The sky around us erupted with noise. The air itself seemed to shatter. The beast dropped me from its grasp, likely to kill me with the fall. I lashed out with my spear in desperation, hoping to hold tight its rotting flesh. I willed Pelor's light into the point of my blade, but the strike was too shallow and I continued to fall.
By luck or Fate, I struck the ground but did not die. I could feel something damaged inside, but I rolled to my feet and circled around to prepare for the beast to come after me again. It was then that I saw the unexpected: those of mine from Jigow were racing toward us! I felt a momentary relief--the spark of hope?
The beast's cry rained down at us, and it dove at me once again. This time, it was exactly what I wanted. I drove my spear upward as the stalker came within reach, once again focusing Pelor's light into it. I shut my eyes against the brilliant flare. The beast released an agonized shriek and then fell dead, right atop me.
And that's the last thing I remember from the waking world.
I was in emptiness, and I felt nothing. There was a loneliness beyond anything I experienced before. I knew that my Fionn and Róisín were beyond my reach. My pride would be my final failure.
But then a light began to form before me. I felt a warmth, and I heard muffled voices. I reached outward, and suddenly I was awake!

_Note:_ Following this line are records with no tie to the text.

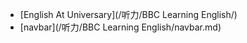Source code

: - [English At Universary](/听力/BBC Learning English/)
- [navbar](/听力/BBC Learning English/navbar.md)
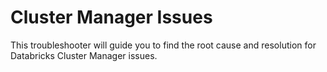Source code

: <properties
	pageTitle="TSG Summary: Cluster Manager Issues"
	description="TSG Summary: Cluster Manager Issues"
	service="Microsoft.Databricks"
	resource="Microsoft.Databricks/workspaces"
	ms.author="lahaddad"
	selfHelpType="TSG_Description"
	cloudEnvironments="public, fairfax, usnat, ussec"
	articleId="f2031811-5256-438f-a053-c20d2fe2659b"
	ownershipId=""
/>

# Cluster Manager Issues

This troubleshooter will guide you to find the root cause and resolution for Databricks Cluster Manager issues.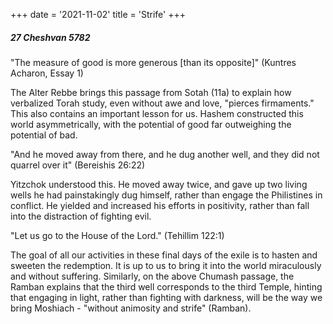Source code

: +++
date = '2021-11-02'
title = 'Strife'
+++

##### 27 Cheshvan 5782

"The measure of good is more generous [than its opposite]" (Kuntres Acharon, Essay 1)

The Alter Rebbe brings this passage from Sotah (11a) to explain how verbalized Torah study, even without awe and love, "pierces firmaments." This also contains an important lesson for us. Hashem constructed this world asymmetrically, with the potential of good far outweighing the potential of bad.

"And he moved away from there, and he dug another well, and they did not quarrel over it" (Bereishis 26:22)

Yitzchok understood this. He moved away twice, and gave up two living wells he had painstakingly dug himself, rather than engage the Philistines in conflict. He yielded and increased his efforts in positivity, rather than fall into the distraction of fighting evil.

"Let us go to the House of the Lord." (Tehillim 122:1)

The goal of all our activities in these final days of the exile is to hasten and sweeten the redemption. It is up to us to bring it into the world miraculously and without suffering. Similarly, on the above Chumash passage, the Ramban explains that the third well corresponds to the third Temple, hinting that engaging in light, rather than fighting with darkness, will be the way we bring Moshiach - "without animosity and strife" (Ramban).
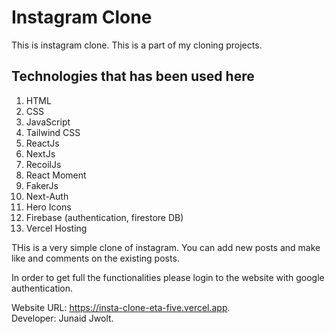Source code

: # Instagram Clone 
This is instagram clone.
This is a part of my cloning projects.


## Technologies that has been used here

<ol>
  <li>HTML</li>
  <li>CSS</li>
  <li>JavaScript</li>
  <li>Tailwind CSS</li>
  <li>ReactJs</li>
  <li>NextJs</li>
  <li>RecoilJs</li>
  <li>React Moment</li>
  <li>FakerJs</li>
  <li>Next-Auth</li>
  <li>Hero Icons</li>
  <li>Firebase (authentication, firestore DB)</li>
  <li>Vercel Hosting</li>
</ol>

THis is a very simple clone of instagram.
You can add new posts and make like and comments on the existing posts.

In order to get full the functionalities please login to the website with google authentication.

Website URL: https://insta-clone-eta-five.vercel.app. <br />
Developer: Junaid Jwolt.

I was also crushed beneath the behemoth. I heard more clearly the voices of my traveling companions. With my remaining strength and will, I pressed upwards. Adrenaline surged through my muscles as I strained, but the body of the stalker rose. It rose just enough to allow me to wiggle out, and I was free.
I humbled myself. If I am to rescue Fionn, no more can I rely on myself alone. At least until then, I must avail myself of all my resources -- these companions as well as my imperial armor. My amulet, too, was warm to the touch when I rose--perhaps a sign of Pelor's gift of another chance, another chance to rescue my son and redeem myself to those that came to my aid.